▸ **Task details**: Determine how many lines in these records hold "subtract". Only the number is wanted.

Data extracted from a collection:
------------------------
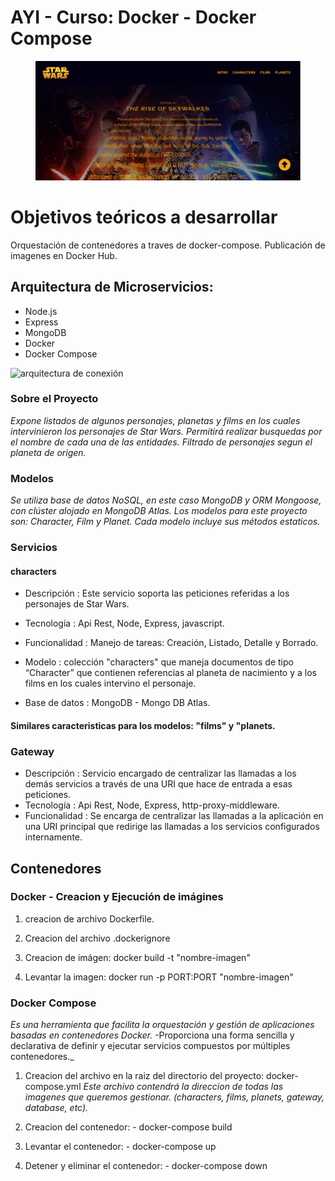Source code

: # AYI - Curso: Docker - Docker Compose

<figure>
    <img src='./client/src/assets/banner.png' alt='banner'>
</figure>

# Objetivos teóricos a desarrollar
Orquestación de contenedores a traves de docker-compose. Publicación de imagenes en Docker Hub. 

## Arquitectura de Microservicios:

* Node.js
* Express
* MongoDB
* Docker
* Docker Compose

![arquitectura de conexión](https://github.com/user-attachments/assets/448d024c-c100-48bf-bf8c-3f18dad96023)

### Sobre el Proyecto

_Expone listados de algunos personajes, planetas y films en los cuales intervinieron los personajes de Star Wars._
_Permitirá realizar busquedas por el nombre de cada una de las entidades. Filtrado de personajes segun el planeta de origen._
### Modelos

_Se utiliza base de datos NoSQL, en este caso MongoDB y ORM Mongoose, con clúster alojado en MongoDB Atlas._
_Los modelos para este proyecto son: Character, Film y Planet._
_Cada modelo incluye sus métodos estaticos._

### Servicios

#### characters
- Descripción : Este servicio soporta las peticiones referidas a los personajes de Star Wars.
- Tecnología : Api Rest, Node, Express, javascript.

- Funcionalidad : Manejo de tareas: Creación, Listado, Detalle y Borrado.

- Modelo : colección "characters" que maneja documentos de tipo “Character” que contienen referencias al planeta de nacimiento y a los films en los cuales intervino el personaje.

- Base de datos : MongoDB - Mongo DB Atlas.

#### Similares caracteristicas para los modelos: "films" y "planets.
### Gateway

- Descripción : Servicio encargado de centralizar las llamadas a los demás servicios a través de una URI que hace de entrada a esas peticiones.
- Tecnología : Api Rest, Node, Express, http-proxy-middleware.
- Funcionalidad : Se encarga de centralizar las llamadas a la aplicación en una URI principal que redirige las llamadas a los servicios configurados internamente.

## Contenedores
### Docker - Creacion y Ejecución de imágines

1. creacion de archivo Dockerfile.

2. Creacion del archivo .dockerignore

3. Creacion de imágen:  docker build -t "nombre-imagen"

4. Levantar la imagen: docker run -p PORT:PORT "nombre-imagen"

### Docker Compose

_Es una herramienta que facilita la orquestación y gestión de aplicaciones basadas en contenedores Docker._
-Proporciona una forma sencilla y declarativa de definir y ejecutar servicios compuestos por múltiples contenedores._

1. Creacion del archivo en la raiz del directorio del proyecto: docker-compose.yml
_Este archivo contendrá la direccion de todas las imagenes que queremos gestionar. (characters, films, planets, gateway, database, etc)._

2. Creacion del contenedor: 
        - docker-compose build

3. Levantar el contenedor: 
        - docker-compose up

4. Detener y eliminar el contenedor: 
        - docker-compose down

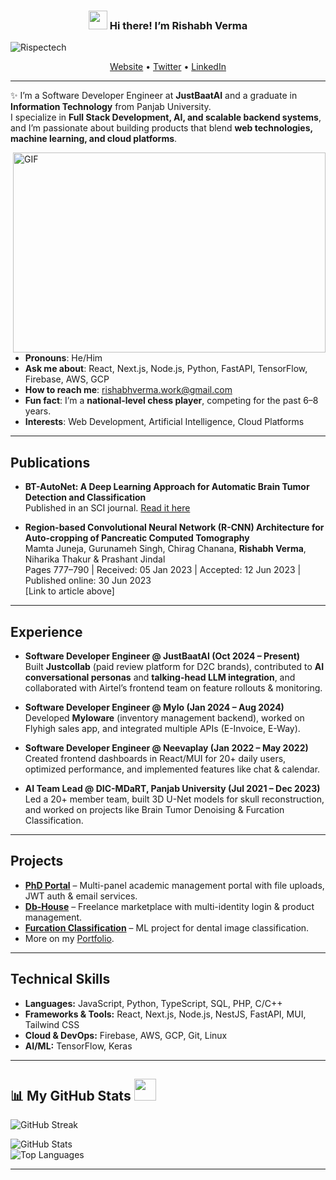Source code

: <!-- Heading -->
<h3 align="center"><img src="https://raw.githubusercontent.com/MartinHeinz/MartinHeinz/master/wave.gif" width="30px"> Hi there! I’m Rishabh Verma</h3>

<!-- Profile Views -->
<p align="left">
  <img src="https://komarev.com/ghpvc/?username=Rispectech&label=Profile%20views&color=0e75b6&style=flat" alt="Rispectech" />
</p>

<p align="center">
  <a href="https://rishabh-profile.netlify.app/">Website</a> •
  <a href="https://twitter.com/RyuV_8085">Twitter</a> •
  <a href="https://www.linkedin.com/in/rishabh-verma-7a98a5200/">LinkedIn</a>
</p>

---

✨ I’m a Software Developer Engineer at **JustBaatAI** and a graduate in **Information Technology** from Panjab University.  
I specialize in **Full Stack Development, AI, and scalable backend systems**, and I’m passionate about building products that blend **web technologies, machine learning, and cloud platforms**.

<!-- code gif -->
<img align="right" alt="GIF" src="./code.gif" width="500" height="320" />

- **Pronouns**: He/Him  
- **Ask me about**: React, Next.js, Node.js, Python, FastAPI, TensorFlow, Firebase, AWS, GCP  
- **How to reach me**: rishabhverma.work@gmail.com  
- **Fun fact**: I’m a **national-level chess player**, competing for the past 6–8 years.  
- **Interests**: Web Development, Artificial Intelligence, Cloud Platforms  

---

##  Publications

- **BT-AutoNet: A Deep Learning Approach for Automatic Brain Tumor Detection and Classification**  
  Published in an SCI journal. [Read it here](https://www.tandfonline.com/eprint/2ZNNIS9NEEZXNGQS7SQP/full?target=10.1080/13682199.2023.2226413)

- **Region-based Convolutional Neural Network (R-CNN) Architecture for Auto-cropping of Pancreatic Computed Tomography**  
  Mamta Juneja, Gurunameh Singh, Chirag Chanana, **Rishabh Verma**, Niharika Thakur & Prashant Jindal  
  Pages 777–790 | Received: 05 Jan 2023 | Accepted: 12 Jun 2023 | Published online: 30 Jun 2023  
  [Link to article above]

---

##  Experience

- **Software Developer Engineer @ JustBaatAI (Oct 2024 – Present)**  
  Built **Justcollab** (paid review platform for D2C brands), contributed to **AI conversational personas** and **talking-head LLM integration**, and collaborated with Airtel’s frontend team on feature rollouts & monitoring.

- **Software Developer Engineer @ Mylo (Jan 2024 – Aug 2024)**  
  Developed **Myloware** (inventory management backend), worked on Flyhigh sales app, and integrated multiple APIs (E-Invoice, E-Way).

- **Software Developer Engineer @ Neevaplay (Jan 2022 – May 2022)**  
  Created frontend dashboards in React/MUI for 20+ daily users, optimized performance, and implemented features like chat & calendar.

- **AI Team Lead @ DIC-MDaRT, Panjab University (Jul 2021 – Dec 2023)**  
  Led a 20+ member team, built 3D U-Net models for skull reconstruction, and worked on projects like Brain Tumor Denoising & Furcation Classification.

---

##  Projects

- **[PhD Portal](https://github.com/Rispectech/PHD-Portal)** – Multi-panel academic management portal with file uploads, JWT auth & email services.  
- **[Db-House](https://github.com/Rispectech/db-house)** – Freelance marketplace with multi-identity login & product management.  
- **[Furcation Classification](https://github.com/Rispectech/Furcation)** – ML project for dental image classification.  
- More on my [Portfolio](https://rishabh-profile.netlify.app/).

---

##  Technical Skills

- **Languages:** JavaScript, Python, TypeScript, SQL, PHP, C/C++  
- **Frameworks & Tools:** React, Next.js, Node.js, NestJS, FastAPI, MUI, Tailwind CSS  
- **Cloud & DevOps:** Firebase, AWS, GCP, Git, Linux  
- **AI/ML:** TensorFlow, Keras

---

## 📊 My GitHub Stats <img src="https://i.pinimg.com/originals/65/c4/f4/65c4f452571be1261e9c623f7da488ac.gif" width="35px">

![GitHub Streak](https://github-readme-streak-stats.herokuapp.com?user=Rispectech&theme=dark&hide_border=true)  

![GitHub Stats](http://github-profile-summary-cards.vercel.app/api/cards/stats?username=Rispectech&theme=github_dark)  
![Top Languages](http://github-profile-summary-cards.vercel.app/api/cards/most-commit-language?username=Rispectech&theme=github_dark)

---
<!-- THE END -->
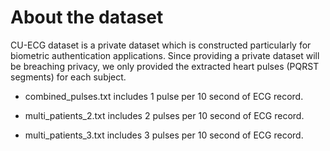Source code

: # About the dataset

CU-ECG dataset is a private dataset which is constructed particularly for biometric authentication applications. Since providing a private dataset will be breaching privacy, we only provided the extracted heart pulses (PQRST segments) for each subject.

- combined_pulses.txt includes 1 pulse per 10 second of ECG record.

- multi_patients_2.txt includes 2 pulses per 10 second of ECG record.

- multi_patients_3.txt includes 3 pulses per 10 second of ECG record.
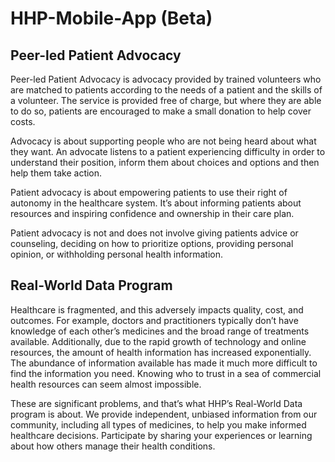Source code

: # HHP-Mobile-App (Beta)

## Peer-led Patient Advocacy

Peer-led Patient Advocacy is advocacy provided by trained volunteers who are matched to patients according to the needs of a patient and the skills of a volunteer. The service is provided free of charge, but where they are able to do so, patients are encouraged to make a small donation to help cover costs.

Advocacy is about supporting people who are not being heard about what they want. An advocate listens to a patient experiencing difficulty in order to understand their position, inform them about choices and options and then help them take action.

Patient advocacy is about empowering patients to use their right of autonomy in the healthcare system. It’s about informing patients about resources and inspiring confidence and ownership in their care plan.

Patient advocacy is not and does not involve giving patients advice or counseling, deciding on how to prioritize options, providing personal opinion, or withholding personal health information.

## Real-World Data Program

Healthcare is fragmented, and this adversely impacts quality, cost, and outcomes. For example, doctors and practitioners typically don’t have knowledge of each other’s medicines and the broad range of treatments available. Additionally, due to the rapid growth of technology and online resources, the amount of health information has increased exponentially. The abundance of information available has made it much more difficult to find the information you need. Knowing who to trust in a
sea of commercial health resources can seem almost impossible.

These are significant problems, and that’s what HHP’s Real-World Data program is about. We provide independent, unbiased information from our community, including all types of medicines, to help you make informed healthcare decisions. Participate by sharing your experiences or learning about how others manage their health conditions.

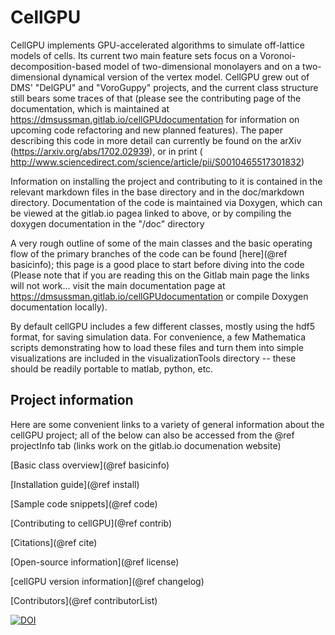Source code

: # CellGPU

CellGPU implements GPU-accelerated algorithms to simulate off-lattice models of cells. Its current
two main feature sets focus on a Voronoi-decomposition-based model of two-dimensional monolayers
and on a two-dimensional dynamical version of the vertex model. CellGPU grew out of DMS'
"DelGPU" and "VoroGuppy" projects, and the current class structure still bears some traces of that
(please see the contributing page of the documentation, which is maintained at
https://dmsussman.gitlab.io/cellGPUdocumentation
for information on upcoming code refactoring and new planned features). The paper describing this
code in more detail can currently be found on the arXiv (https://arxiv.org/abs/1702.02939), or in print (
http://www.sciencedirect.com/science/article/pii/S0010465517301832)

Information on installing the project and contributing to it is contained in the relevant
markdown files in the base directory and in the doc/markdown directory. Documentation of the
code is maintained via Doxygen, which can be viewed at the gitlab.io pagea linked to above, or by compiling
the doxygen documentation in the "/doc" directory

A very rough outline of some of the main classes and the basic operating flow of the primary branches
of the code can be found [here](@ref basicinfo); this page is a good place to start before diving into
the code (Please note that if you are reading this on the Gitlab main page the links will not work...
visit the main documentation page at https://dmsussman.gitlab.io/cellGPUdocumentation or compile
Doxygen documentation locally).

By default cellGPU includes a few different classes, mostly using the hdf5 format, for saving simulation
data. For convenience, a few Mathematica scripts demonstrating how to load these files and turn them
into simple visualizations are included in the visualizationTools directory -- these should be readily
portable to matlab, python, etc.


## Project information
Here are some convenient links to a variety of general information about the cellGPU project; all
of the below can also be accessed from the @ref projectInfo tab (links work on the gitlab.io
documenation website)

[Basic class overview](@ref basicinfo)

[Installation guide](@ref install)

[Sample code snippets](@ref code)

[Contributing to cellGPU](@ref contrib)

[Citations](@ref cite)

[Open-source information](@ref license)

[cellGPU version information](@ref changelog)

[Contributors](@ref contributorList)

[![DOI](https://zenodo.org/badge/195412342.svg)](https://zenodo.org/badge/latestdoi/195412342)
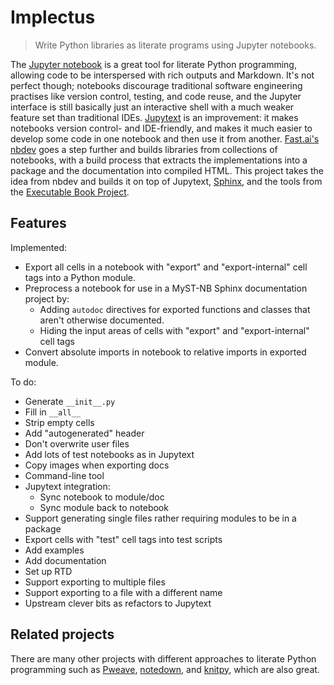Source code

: # Implectus
> Write Python libraries as literate programs using Jupyter notebooks.

The [Jupyter notebook](https://github.com/jupyter/notebook) is a great tool for literate Python programming, allowing code to be interspersed with rich outputs and Markdown.
It's not perfect though; notebooks discourage traditional software engineering practises like version control, testing, and code reuse, and the Jupyter interface is still basically just an interactive shell with a much weaker feature set than traditional IDEs.
[Jupytext](https://github.com/mwouts/jupytext) is an improvement: it makes notebooks version control- and IDE-friendly, and makes it much easier to develop some code in one notebook and then use it from another.
[Fast.ai's nbdev](https://github.com/fastai/nbdev) goes a step further and builds libraries from collections of notebooks, with a build process that extracts the implementations into a package and the documentation into compiled HTML.
This project takes the idea from nbdev and builds it on top of Jupytext, [Sphinx](https://www.sphinx-doc.org), and the tools from the [Executable Book Project](https://executablebooks.org/en/latest/).


## Features
Implemented:
* Export all cells in a notebook with "export" and "export-internal" cell tags into a Python module.
* Preprocess a notebook for use in a MyST-NB Sphinx documentation project by:
  * Adding `autodoc` directives for exported functions and classes that aren't otherwise documented.
  * Hiding the input areas of cells with "export" and "export-internal" cell tags
* Convert absolute imports in notebook to relative imports in exported module.

To do:
* Generate `__init__.py`
* Fill in `__all__`
* Strip empty cells
* Add "autogenerated" header
* Don't overwrite user files
* Add lots of test notebooks as in Jupytext
* Copy images when exporting docs
* Command-line tool
* Jupytext integration:
  * Sync notebook to module/doc
  * Sync module back to notebook
* Support generating single files rather requiring modules to be in a package
* Export cells with "test" cell tags into test scripts
* Add examples
* Add documentation
* Set up RTD
* Support exporting to multiple files
* Support exporting to a file with a different name
* Upstream clever bits as refactors to Jupytext


## Related projects
There are many other projects with different approaches to literate Python programming such as [Pweave](https://github.com/mpastell/Pweave), [notedown](https://github.com/aaren/notedown), and [knitpy](https://github.com/jankatins/knitpy), which are also great.
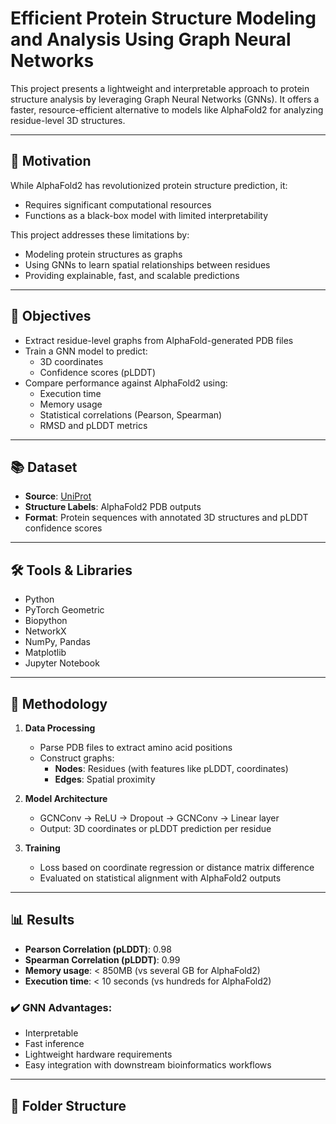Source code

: # Efficient Protein Structure Modeling and Analysis Using Graph Neural Networks

This project presents a lightweight and interpretable approach to protein structure analysis by leveraging Graph Neural Networks (GNNs). It offers a faster, resource-efficient alternative to models like AlphaFold2 for analyzing residue-level 3D structures.

---

## 🚀 Motivation

While AlphaFold2 has revolutionized protein structure prediction, it:
- Requires significant computational resources
- Functions as a black-box model with limited interpretability

This project addresses these limitations by:
- Modeling protein structures as graphs
- Using GNNs to learn spatial relationships between residues
- Providing explainable, fast, and scalable predictions

---

## 🎯 Objectives

- Extract residue-level graphs from AlphaFold-generated PDB files
- Train a GNN model to predict:
  - 3D coordinates
  - Confidence scores (pLDDT)
- Compare performance against AlphaFold2 using:
  - Execution time
  - Memory usage
  - Statistical correlations (Pearson, Spearman)
  - RMSD and pLDDT metrics

---

## 📚 Dataset

- **Source**: [UniProt](https://www.uniprot.org/)
- **Structure Labels**: AlphaFold2 PDB outputs
- **Format**: Protein sequences with annotated 3D structures and pLDDT confidence scores

---

## 🛠️ Tools & Libraries

- Python
- PyTorch Geometric
- Biopython
- NetworkX
- NumPy, Pandas
- Matplotlib
- Jupyter Notebook

---

## 🧪 Methodology

1. **Data Processing**
   - Parse PDB files to extract amino acid positions
   - Construct graphs:
     - **Nodes**: Residues (with features like pLDDT, coordinates)
     - **Edges**: Spatial proximity

2. **Model Architecture**
   - GCNConv → ReLU → Dropout → GCNConv → Linear layer
   - Output: 3D coordinates or pLDDT prediction per residue

3. **Training**
   - Loss based on coordinate regression or distance matrix difference
   - Evaluated on statistical alignment with AlphaFold2 outputs

---

## 📊 Results

- **Pearson Correlation (pLDDT)**: 0.98
- **Spearman Correlation (pLDDT)**: 0.99
- **Memory usage**: < 850MB (vs several GB for AlphaFold2)
- **Execution time**: < 10 seconds (vs hundreds for AlphaFold2)

### ✔️ GNN Advantages:
- Interpretable
- Fast inference
- Lightweight hardware requirements
- Easy integration with downstream bioinformatics workflows

---

## 📁 Folder Structure


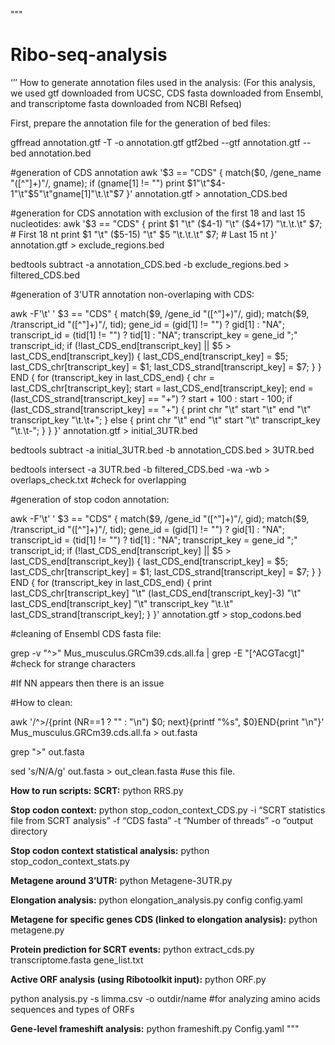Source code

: """
# Ribo-seq-analysis
‘’’
How to generate annotation files used in the analysis:
(For this analysis, we used gtf downloaded from UCSC, CDS fasta downloaded from Ensembl, and transcriptome fasta downloaded from NCBI Refseq)

First, prepare the annotation file for the generation of bed files:

gffread annotation.gtf -T -o annotation.gtf
gtf2bed --gtf annotation.gtf --bed annotation.bed

#generation of CDS annotation
awk '$3 == "CDS" {
    match($0, /gene_name "([^"]+)"/, gname);
    if (gname[1] != "") print $1"\t"$4-1"\t"$5"\t"gname[1]"\t.\t"$7
}' annotation.gtf > annotation_CDS.bed

#generation for CDS annotation with exclusion of the first 18 and last 15 nucleotides:
awk '$3 == "CDS" {
    print $1 "\t" ($4-1) "\t" ($4+17) "\t.\t.\t" $7;  # First 18 nt
    print $1 "\t" ($5-15) "\t" $5 "\t.\t.\t" $7;      # Last 15 nt
}' annotation.gtf > exclude_regions.bed

bedtools subtract -a annotation_CDS.bed -b exclude_regions.bed > filtered_CDS.bed

#generation of 3'UTR annotation non-overlaping with CDS:

awk -F'\t' '
$3 == "CDS" {
    match($9, /gene_id "([^"]+)"/, gid);
    match($9, /transcript_id "([^"]+)"/, tid);
    gene_id = (gid[1] != "") ? gid[1] : "NA";
    transcript_id = (tid[1] != "") ? tid[1] : "NA";
    transcript_key = gene_id ";" transcript_id;
    if (!last_CDS_end[transcript_key] || $5 > last_CDS_end[transcript_key]) {
        last_CDS_end[transcript_key] = $5;
        last_CDS_chr[transcript_key] = $1;
        last_CDS_strand[transcript_key] = $7;
    }
}
END {
    for (transcript_key in last_CDS_end) {
        chr = last_CDS_chr[transcript_key];
        start = last_CDS_end[transcript_key];
        end = (last_CDS_strand[transcript_key] == "+") ? start + 100 : start - 100;
        if (last_CDS_strand[transcript_key] == "+") {
            print chr "\t" start "\t" end "\t" transcript_key "\t.\t+";
        } else {
            print chr "\t" end "\t" start "\t" transcript_key "\t.\t-";
        }
    }
}' annotation.gtf > initial_3UTR.bed

bedtools subtract -a initial_3UTR.bed -b annotation_CDS.bed > 3UTR.bed

bedtools intersect -a 3UTR.bed -b filtered_CDS.bed -wa -wb > overlaps_check.txt #check for overlapping

#generation of stop codon annotation:

awk -F'\t' '
$3 == "CDS" {
    match($9, /gene_id "([^"]+)"/, gid);
    match($9, /transcript_id "([^"]+)"/, tid);
    gene_id = (gid[1] != "") ? gid[1] : "NA";
    transcript_id = (tid[1] != "") ? tid[1] : "NA";
    transcript_key = gene_id ";" transcript_id;
    if (!last_CDS_end[transcript_key] || $5 > last_CDS_end[transcript_key]) {
        last_CDS_end[transcript_key] = $5;
        last_CDS_chr[transcript_key] = $1;
        last_CDS_strand[transcript_key] = $7;
    }
}
END {
    for (transcript_key in last_CDS_end) {
        print last_CDS_chr[transcript_key] "\t" (last_CDS_end[transcript_key]-3) "\t" last_CDS_end[transcript_key] "\t" transcript_key "\t.\t" last_CDS_strand[transcript_key];
    }
}' annotation.gtf > stop_codons.bed

#cleaning of Ensembl CDS fasta file:

grep -v "^>" Mus_musculus.GRCm39.cds.all.fa | grep -E "[^ACGTacgt]" #check for strange characters

#If NN appears then there is an issue

#How to clean:

awk '/^>/{print (NR==1 ? "" : "\n") $0; next}{printf "%s", $0}END{print "\n"}' Mus_musculus.GRCm39.cds.all.fa  > out.fasta

grep ">" out.fasta

sed 's/N/A/g' out.fasta > out_clean.fasta #use this file.

**How to run scripts:**
**SCRT:**
python RRS.py

**Stop codon context:**
python stop_codon_context_CDS.py -i “SCRT statistics file from SCRT analysis” -f “CDS fasta” -t “Number of threads” -o “output directory

**Stop codon context statistical analysis:**
python stop_codon_context_stats.py

**Metagene around 3’UTR:**
python Metagene-3UTR.py

**Elongation analysis:**
python elongation_analysis.py config config.yaml

**Metagene for specific genes CDS (linked to elongation analysis):**
python metagene.py

**Protein prediction for SCRT events:**
python extract_cds.py transcriptome.fasta gene_list.txt

**Active ORF analysis (using Ribotoolkit input):**
python ORF.py

python analysis.py -s limma.csv -o outdir/name #for analyzing amino acids sequences and types of ORFs

**Gene-level frameshift analysis:**
python frameshift.py Config.yaml
"""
------------------------
▸ **Reply to the task**: 2